US Veteran Hero Now Residing in Columbia Falls

Photo: Brenda Gove meeting Peter from Open House on St. Patrick's Day at Dun Dreamin Farm.

By Laurie Pike

 We are blessed to have a new Veteran hero living here is Washington County thanks to Morrill and Karen Worchester, owners of Worchester Wreath Company of Harrington, Maine.  Morrill Worchester is the Founder of Wreaths Across America, and his wife Karen is the Executive Director of the non-profit organization.   Worchester Wreath began placing wreath arrangements on graves at Arlington Cemetery in 1992 as a way to honor our nation’s heroes, and the family formed Wreaths Across America as a non-profit organization in 2007.  The wreath-laying takes place the second and third Saturday of December each year.  The mission of this organization is to Remember, Honor, and Teach.  (Remember our Fallen U.S. Veterans; Honor those who serve; and Teach your children the value of freedom).

March 14, 2017 was Adoption Day for Karen Worchester and retired member of U.S. Army Caisson Platoon Horse, Peter of The Old Guard Americas Regiment. Peter now resides at Dun Dreamin Farm in Columbia Falls, Maine.  An open house was held at Dun Dreamin Farm in Columbia Falls on St. Patrick’s Day, March 17, 2017 to welcome this newly retired hero to our community.  Peter now has a new mission with Wreaths Across America to help us all Remember, Honor, and Teach.  

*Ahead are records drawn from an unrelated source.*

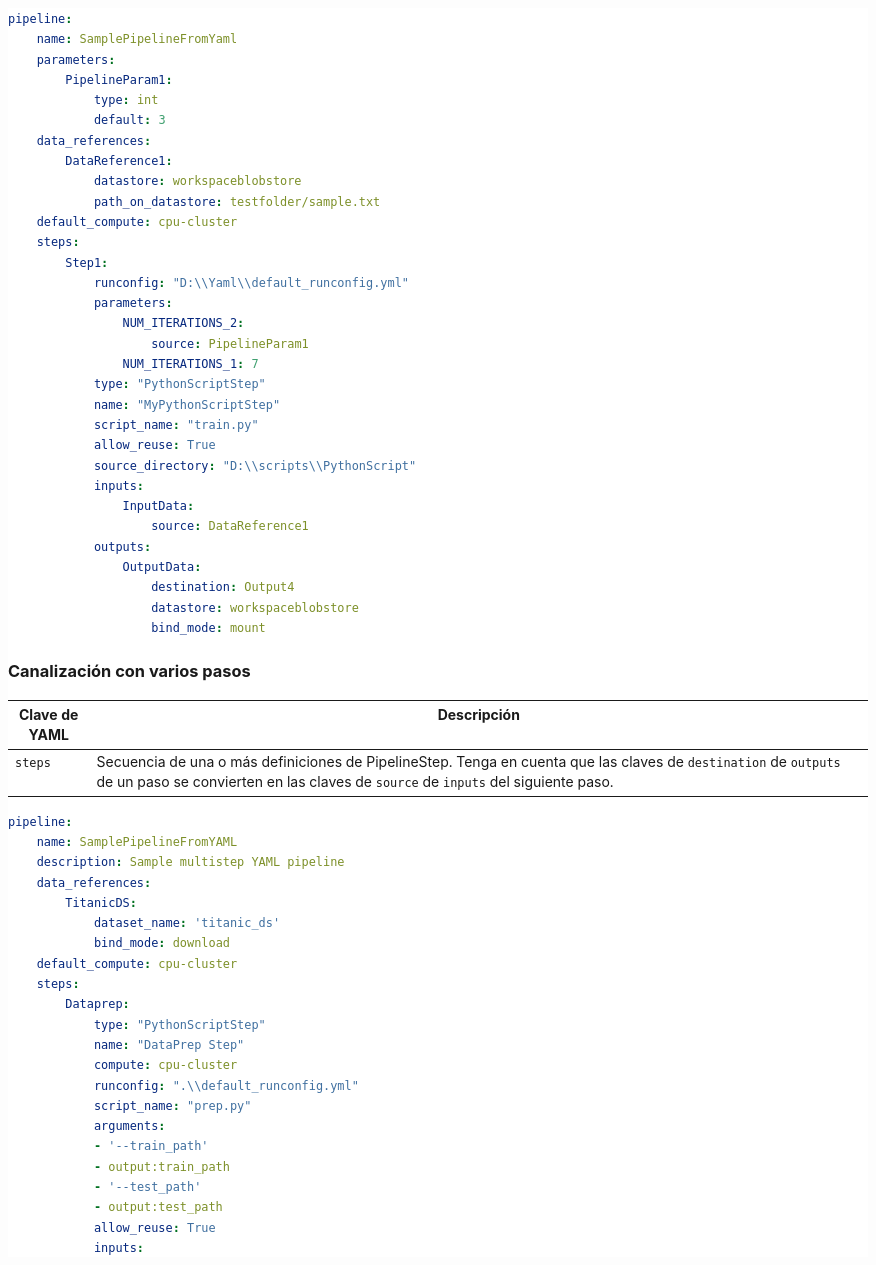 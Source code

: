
 ```yaml
pipeline:
    name: SamplePipelineFromYaml
    parameters:
        PipelineParam1:
            type: int
            default: 3
    data_references:
        DataReference1:
            datastore: workspaceblobstore
            path_on_datastore: testfolder/sample.txt
    default_compute: cpu-cluster
    steps:
        Step1:
            runconfig: "D:\\Yaml\\default_runconfig.yml"
            parameters:
                NUM_ITERATIONS_2:
                    source: PipelineParam1
                NUM_ITERATIONS_1: 7
            type: "PythonScriptStep"
            name: "MyPythonScriptStep"
            script_name: "train.py"
            allow_reuse: True
            source_directory: "D:\\scripts\\PythonScript"
            inputs:
                InputData:
                    source: DataReference1
            outputs:
                OutputData:
                    destination: Output4
                    datastore: workspaceblobstore
                    bind_mode: mount
```

### <a name="pipeline-with-multiple-steps"></a>Canalización con varios pasos 

| Clave de YAML | Descripción |
| ----- | ----- |
| `steps` | Secuencia de una o más definiciones de PipelineStep. Tenga en cuenta que las claves de `destination` de `outputs` de un paso se convierten en las claves de `source` de `inputs` del siguiente paso.| 

```yaml
pipeline:
    name: SamplePipelineFromYAML
    description: Sample multistep YAML pipeline
    data_references:
        TitanicDS:
            dataset_name: 'titanic_ds'
            bind_mode: download
    default_compute: cpu-cluster
    steps:
        Dataprep:
            type: "PythonScriptStep"
            name: "DataPrep Step"
            compute: cpu-cluster
            runconfig: ".\\default_runconfig.yml"
            script_name: "prep.py"
            arguments:
            - '--train_path'
            - output:train_path
            - '--test_path'
            - output:test_path
            allow_reuse: True
            inputs:
``` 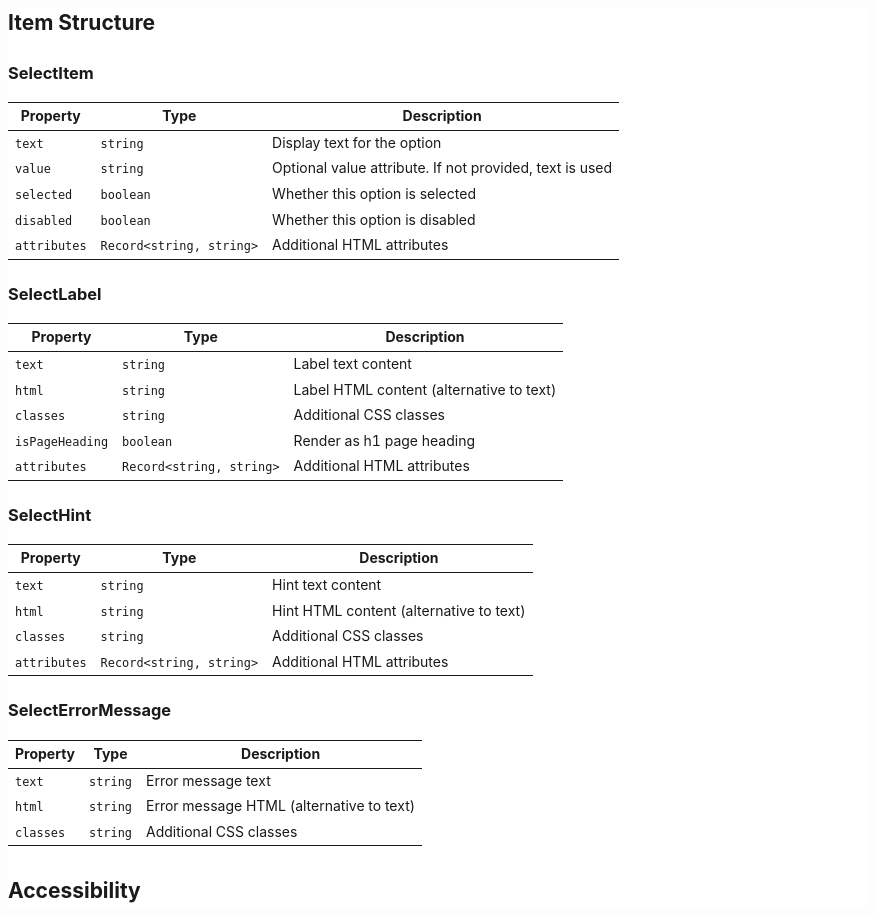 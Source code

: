 ## Item Structure

### SelectItem

| Property | Type | Description |
|----------|------|-------------|
| `text` | `string` | Display text for the option |
| `value` | `string` | Optional value attribute. If not provided, text is used |
| `selected` | `boolean` | Whether this option is selected |
| `disabled` | `boolean` | Whether this option is disabled |
| `attributes` | `Record<string, string>` | Additional HTML attributes |

### SelectLabel

| Property | Type | Description |
|----------|------|-------------|
| `text` | `string` | Label text content |
| `html` | `string` | Label HTML content (alternative to text) |
| `classes` | `string` | Additional CSS classes |
| `isPageHeading` | `boolean` | Render as h1 page heading |
| `attributes` | `Record<string, string>` | Additional HTML attributes |

### SelectHint

| Property | Type | Description |
|----------|------|-------------|
| `text` | `string` | Hint text content |
| `html` | `string` | Hint HTML content (alternative to text) |
| `classes` | `string` | Additional CSS classes |
| `attributes` | `Record<string, string>` | Additional HTML attributes |

### SelectErrorMessage

| Property | Type | Description |
|----------|------|-------------|
| `text` | `string` | Error message text |
| `html` | `string` | Error message HTML (alternative to text) |
| `classes` | `string` | Additional CSS classes |

## Accessibility
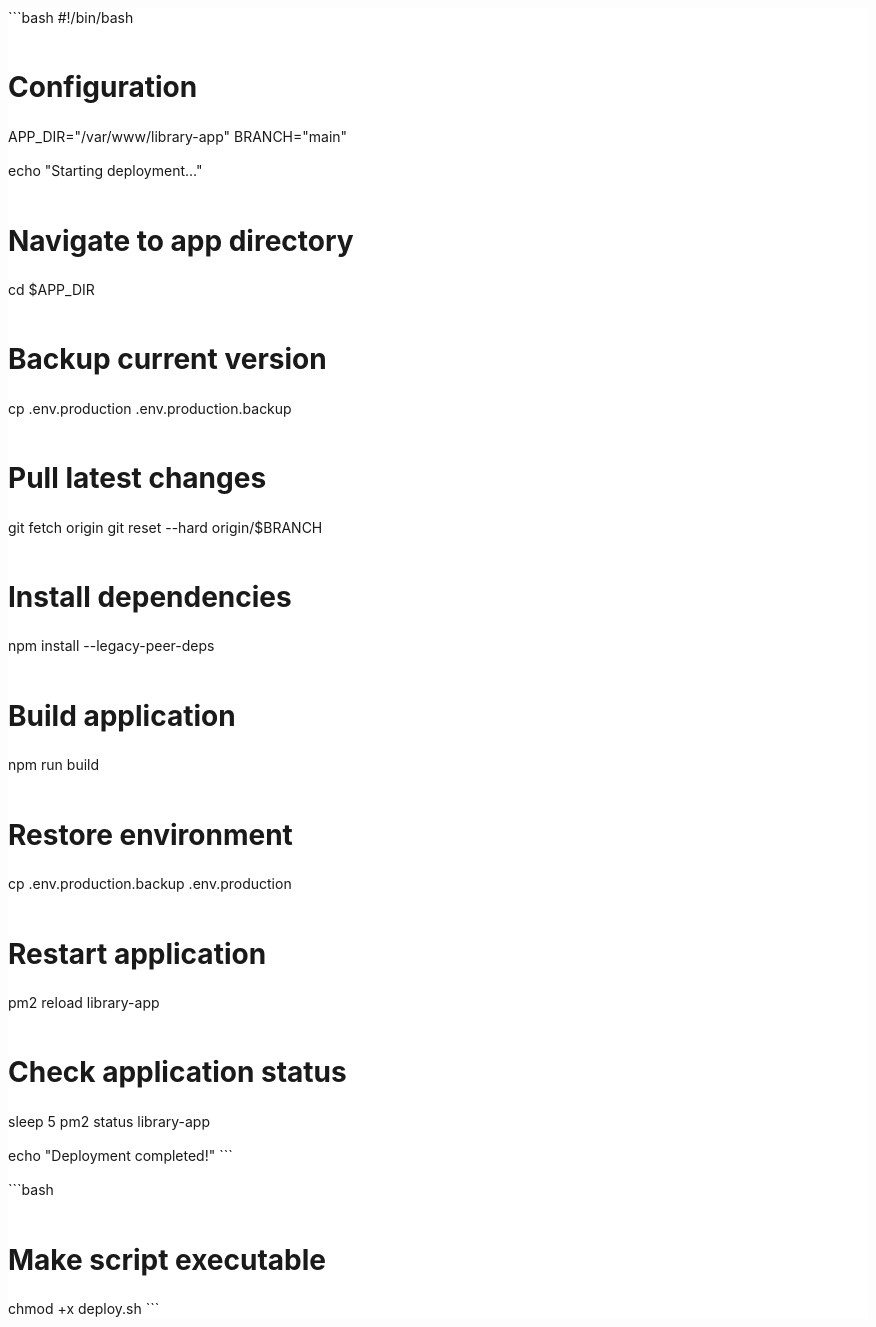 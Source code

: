 \`\`\`bash
#!/bin/bash

# Configuration
APP_DIR="/var/www/library-app"
BRANCH="main"

echo "Starting deployment..."

# Navigate to app directory
cd $APP_DIR

# Backup current version
cp .env.production .env.production.backup

# Pull latest changes
git fetch origin
git reset --hard origin/$BRANCH

# Install dependencies
npm install --legacy-peer-deps

# Build application
npm run build

# Restore environment
cp .env.production.backup .env.production

# Restart application
pm2 reload library-app

# Check application status
sleep 5
pm2 status library-app

echo "Deployment completed!"
\`\`\`

\`\`\`bash
# Make script executable
chmod +x deploy.sh
\`\`\`
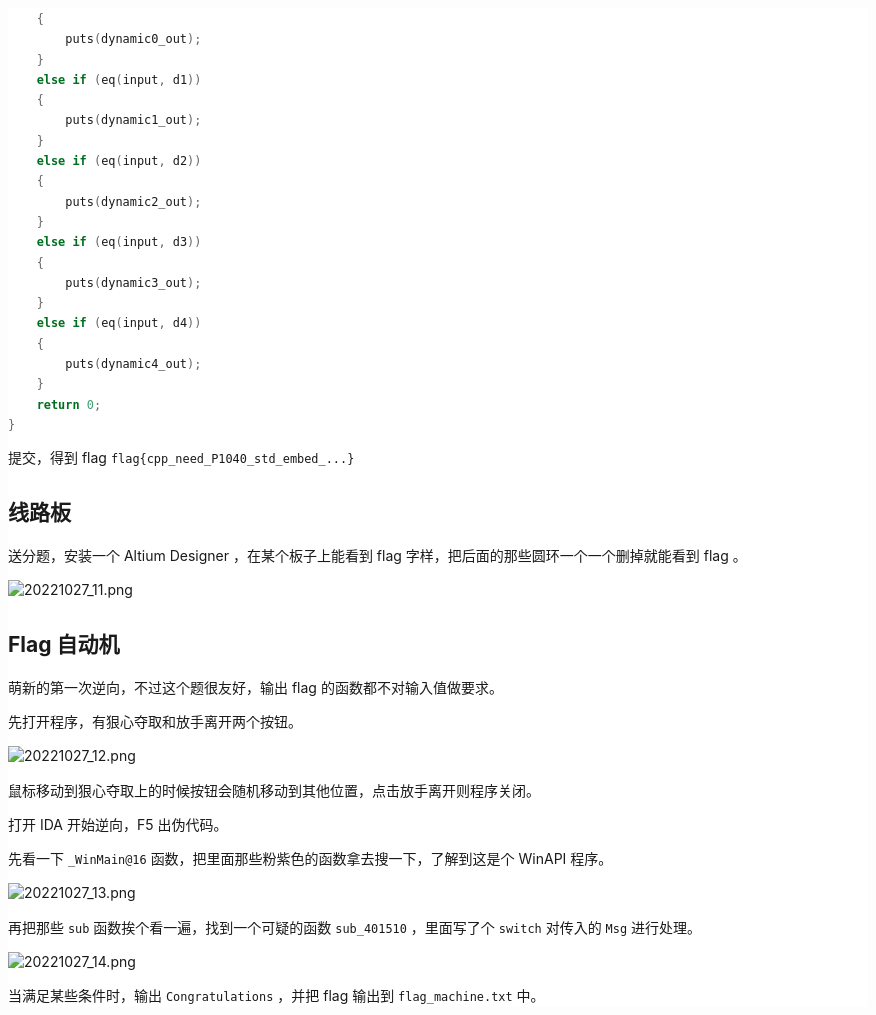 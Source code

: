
```c
	{
		puts(dynamic0_out);
	}
	else if (eq(input, d1))
	{
		puts(dynamic1_out);
	}
	else if (eq(input, d2))
	{
		puts(dynamic2_out);
	}
	else if (eq(input, d3))
	{
		puts(dynamic3_out);
	}
	else if (eq(input, d4))
	{
		puts(dynamic4_out);
	}
	return 0;
}
```

提交，得到 flag `flag{cpp_need_P1040_std_embed_...}` 

## 线路板

送分题，安装一个 Altium Designer ，在某个板子上能看到 flag 字样，把后面的那些圆环一个一个删掉就能看到 flag 。

![20221027_11.png](https://s2.loli.net/2022/10/29/bWUtEfQvoPVuXZe.png)

## Flag 自动机

萌新的第一次逆向，不过这个题很友好，输出 flag 的函数都不对输入值做要求。

先打开程序，有狠心夺取和放手离开两个按钮。

![20221027_12.png](https://s2.loli.net/2022/10/29/OqcHsBltNbjCrfM.png)

鼠标移动到狠心夺取上的时候按钮会随机移动到其他位置，点击放手离开则程序关闭。

打开 IDA 开始逆向，F5 出伪代码。

先看一下 `_WinMain@16` 函数，把里面那些粉紫色的函数拿去搜一下，了解到这是个 WinAPI 程序。

![20221027_13.png](https://s2.loli.net/2022/10/29/pnazNBTuKCGqPQV.png)

再把那些 `sub` 函数挨个看一遍，找到一个可疑的函数 `sub_401510` ，里面写了个 `switch` 对传入的 `Msg` 进行处理。

![20221027_14.png](https://s2.loli.net/2022/10/29/NuaFLdS8xbr42zA.png)

当满足某些条件时，输出 `Congratulations` ，并把 flag 输出到 `flag_machine.txt` 中。
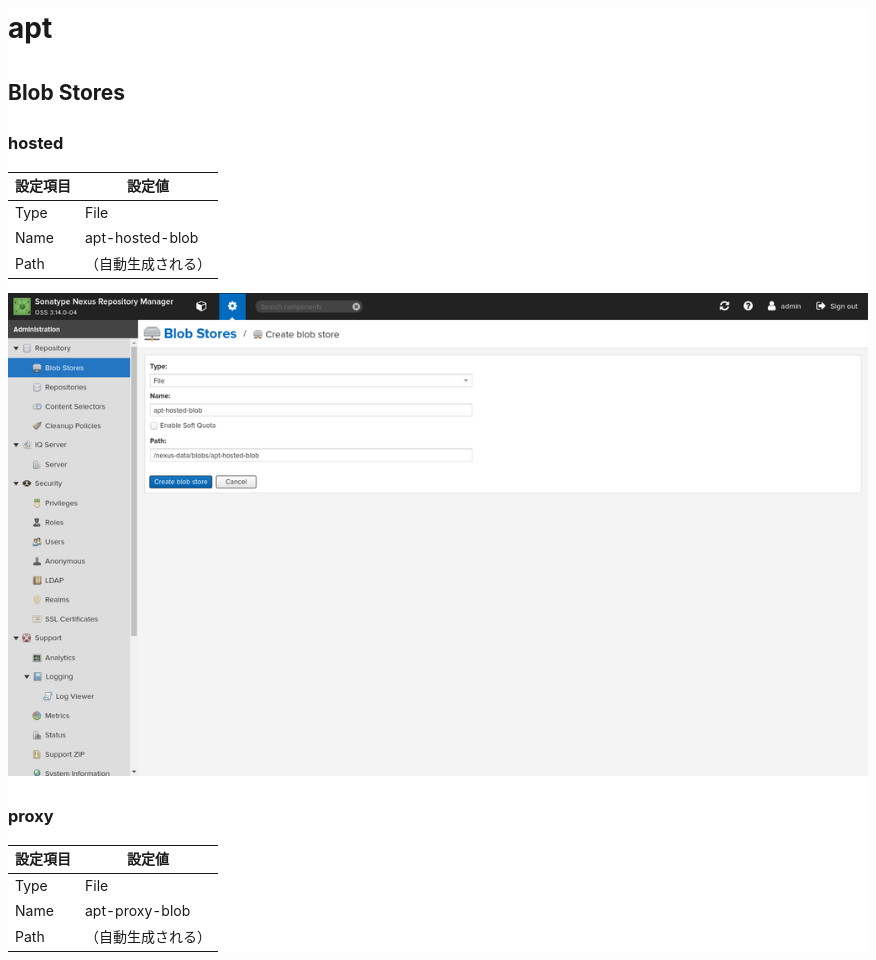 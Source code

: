 # apt

## Blob Stores

### hosted

| 設定項目 | 設定値             |
| -------- | ------------------ |
| Type     | File               |
| Name     | apt-hosted-blob    |
| Path     | （自動生成される） |

![apt-hosted-blob](images/nexus/apt-hosted-blob.png)

### proxy

| 設定項目 | 設定値             |
| -------- | ------------------ |
| Type     | File               |
| Name     | apt-proxy-blob    |
| Path     | （自動生成される） |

Peter is a sixteen year veteran, and he had a fourteen year Caisson Platoon career at Arlington National Cemetery.  He started his career as a wheel horse for two years before he was promoted to swing horse for eight to ten years, and was then promoted to Section Horse for the White team.  Peter performed more than 6,000 funerals during his career.  The Caisson Platoon performs 1,700 funerals per year.  After serving fourteen years at Arlington Cemetery, he spent two years with the Army performing the Twilight Tattoo, musical history ceremony.  Peter is one of two horses to receive the Army Achievement Award from the Secretary of the Army.  Peter was notably the Flag Horse for the second inauguration ceremony for President Obama.  

The Caisson Platoon, 3rd U.S. Infantry Regiment is the last full time equestrian mounted unit in the Department of Defense.  The Caisson Platoon primary mission is to serve as mounted escort to the Nation’s departed or fallen heroes.  The unit of six horses, three carrying an infantry rider, pulls a flag draped casket on a black artillery caisson carrying a fallen soldier on his last ride to Arlington Cemetery to his final resting place among the honored dead.  

Caisson horses are a draft mix horse that is predominately a Percheron breed.  The Caisson Horses of the Old Guard participate in all Army, Air Force, and Marine Corps Full Honors Funerals performed in Arlington Cemetery.  Five Days a week the Caisson Horse’s day begins with a 4:00 am feeding; followed by the first shower of the day; outfitting with a harness fashioned after the 1916 harness used with the Field Artillery Teams of WWI; hitching to the carriage; 8:00 am mission order announced; and departure to Arlington Cemetery for service of eight full military honor funerals.  After performing these funeral ceremonies with solemn dignity, the horses and riders return to the stable where the horses are unhitched; the tack cleaned; second showers of the day completed; and horses are fed and watered and stalled to rest for the next day. 

Caisson horses serve on average for over a decade, and a home is selected for a retiring Caisson Horse through the Caisson Horse Adoption Program.  When a Caisson Horse is identified for adoption, the details are published to the website, and interested candidates have 21 days to file an application.  After 21 days, a board of The Old Guard is convened to match each horse to an applicant.  Each applicant will be notified of the board’s decision and arrangements are made to transfer the horse to his new retirement home.  Karen Worchester is the lucky applicant chosen to adopt Peter.  This was not her first attempt to adopt a Caisson Horse, but her vigilance has paid off, successfully bringing a new hero to our community to further the Wreath’s Across America’s mission to Remember, Honor, and Teach.